Paris 2: Hello we're here let us in

The Christmas lights on the Champs Elysees.

After an uneventful but food-filled flight (oh, the joys of business class! If I were richer than God, I would pay for it, but for now, I am in that big seat only when the frequent flier miles permit), we arrived in Paris. SH and I walked really fast to get to the head of the passport line because we had places to go, food to eat.

We got there. Third or fourth in line.

And waited.

And waited.

SH and I ate lunch at a Vietnamese restaurant. A big bowl of pho, which was perfect for the cold, wet weather. It is a damp cold in Paris. I had forgotten. I planned to be fashionable but now all I care about is being warm, which means wearing evrything I brought all at once.

In the meantime, the border agents, in the dark-blue uniforms, pants stuffed into black Doc Martens, the word "Police" plastered across their backs in reflective white, sat in the booths looking at their fingernails, playing games on their smart phones, and glancing up meaningfully at the "Ferme" sign any time one of us natives got restless.

Occasionally, more police would arrive and sit in empty seats, raising hopes in the heart of every person waiting to get into the darn country.

Then they would leave again, dashing the hopes of everyone in line.

After 15 minutes, a woman of a certain age in a miniskirt, black tights, a big orange scarf and high-heeled ankle boots walked out of the back. "You all know what is happening here, yes?" she asked.

"No," I, speaking for the crowd, said. "I do not understand." The subtext was I do not understand why there are threes of agents sitting at their posts, staring above our heads with a "I do not see you!" look while we, who have just crossed an ocean to visit, are left waiting on the doorstep, cooling our heels. Is the hostess still bathing? Did we arrive too early? Why are we being punished thusly?

"There is a security alert!" she said. "An unattended luggage situation! We are following the procedures!"

"Are they going to blow up the suitcase?" I asked.

"No! No bomb! No bomb!" she chirped as she went back to her comfortable place where there were chairs and food and toilets.*

Mais pas ouvert!

We, in the meantime, waited.

I was on a trip to Paris years ago. Before the Gomez disaster, I think. There was an unattended baggage situation in the airport with a suitcase that was 50 feet from me. The police very politely and quickly evacuated everyone from right around the suitcase. The storefronts all closed. We heard a boom. Ten minutes later, we were carrying on as usual.

It does not take long to blow up a suitcase. It does not take 45 minutes, which was how long we waited.

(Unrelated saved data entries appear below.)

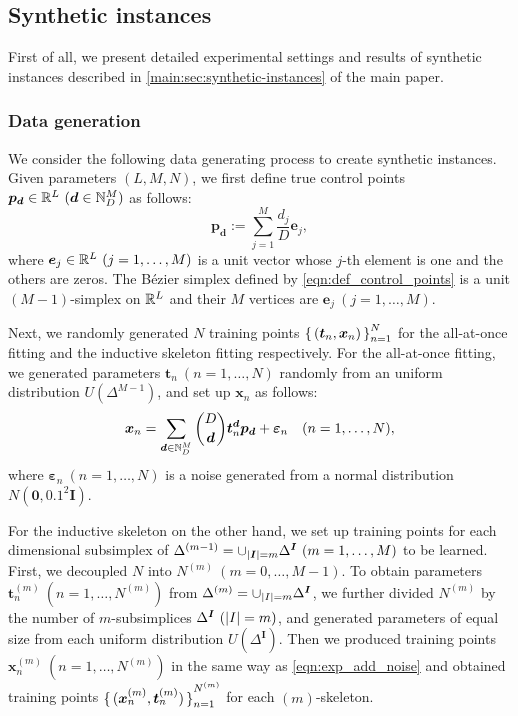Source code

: \documentclass{article}
\begin{document}
\subsection{Synthetic instances}
First of all, we present detailed experimental settings and results of synthetic instances described in \cref{main:sec:synthetic-instances} of the main paper.

\subsubsection{Data generation}
We consider the following data generating process to create synthetic instances.
Given parameters $(L, M, N)$, we first define true control points $\bm p_{\bm d}\in \mathbb{R}^L~(\bm d \in \mathbb{N}^M_D)$ as follows:
\begin{equation}\label{eqn:def_control_points}
    \bm p_{\bm d} := \sum_{j=1}^M \frac{d_j}{D} \bm e_j,
\end{equation}
where $\bm e_j \in \mathbb{R}^L~(j = 1, \dots, M)$ is a unit vector whose $j$-th element is one and the others are zeros.
The B\'ezier simplex defined by \cref{eqn:def_control_points} is a unit $(M-1)$-simplex on $\mathbb{R}^L$ and their $M$ vertices are $\bm e_j~(j = 1, \dots, M)$.

Next, we randomly generated $N$ training points $\set{(\bm t_n, \bm x_n)}_{n = 1}^N$%
for the all-at-once fitting and the inductive skeleton fitting respectively.
For the all-at-once fitting, we generated parameters $\bm t_n~(n = 1, \dots, N)$ randomly from an uniform distribution $U(\Delta^{M-1})$, and set up $\bm x_n$ as follows:
\begin{equation}\label{eqn:exp_add_noise}
    \bm x_n = \sum_{\bm d \in \mathbb{N}^M_D} \binom{D}{\bm d} \bm t_n^{\bm d} \bm p_{\bm d} + \bm \varepsilon_n \quad (n = 1, \dots, N),
\end{equation}
where $\bm \varepsilon_n~(n = 1, \dots, N)$ is a noise generated from a normal distribution $N(\bm 0, 0.1^2 \bm I)$.

For the inductive skeleton on the other hand, we set up training points for each dimensional subsimplex of $\Delta^{(m-1)} = \cup_{\left| \bm I \right| = m} \Delta^{\bm{I}}~(m = 1, \dots, M)$ to be learned.
First, we decoupled $N$ into $N^{(m)}~(m = 0, \dots, M-1)$.
To obtain parameters $\bm{t}^{(m)}_n~(n = 1, \dots, N^{(m)})$ from $\Delta^{(m)} = \cup_{\left| I \right| = m} \Delta^{\bm{I}}$, we further divided $N^{(m)}$ by the number of $m$-subsimplices $\Delta^{\bm{I}}~(\left| I \right| = m)$, and generated parameters of equal size from each uniform distribution $U(\Delta^{\bm{I}})$.
Then we produced training points $\bm x^{(m)}_n~(n = 1, \dots, N^{(m)})$ in the same way as \cref{eqn:exp_add_noise} and obtained training points $\set{(\bm x_n^{(m)}, \bm t_n^{(m)})}_{n=1}^{N^{(m)}}$ for each $(m)$-skeleton.
\end{document}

It is my belief and should be the belief of all right-thinking people that if you have been warned not to leave your luggage unattended and that if you leave your luggage unattended, it will be exploded, that when there is unattended luggage, it should be blown up immediately so as not to inconvenience the rest of us. Walk away from the bag at your peril, mister, should be the message that everyone gets.

* SH does not understand why the toilets here do not have seats. "Am I supposed to sit right on the toilet?" he exclaimed in horror.


LPC said...

Oh I wish I were there! Business class is da bomb.

Jen on the Edge said...

I must confess that I had never heard of French toilets not having seats, so now I'm puzzled as to how things work.

Class factotum said...

LPC, once you've gone business class, you never want to return to steerage.

Jen, they were common in Chile. I have wondered if they manufacture and sell seat-less toilets or if the seats are removed and sold on the toilet seat market.

You sit on the rim, which is not comfortable.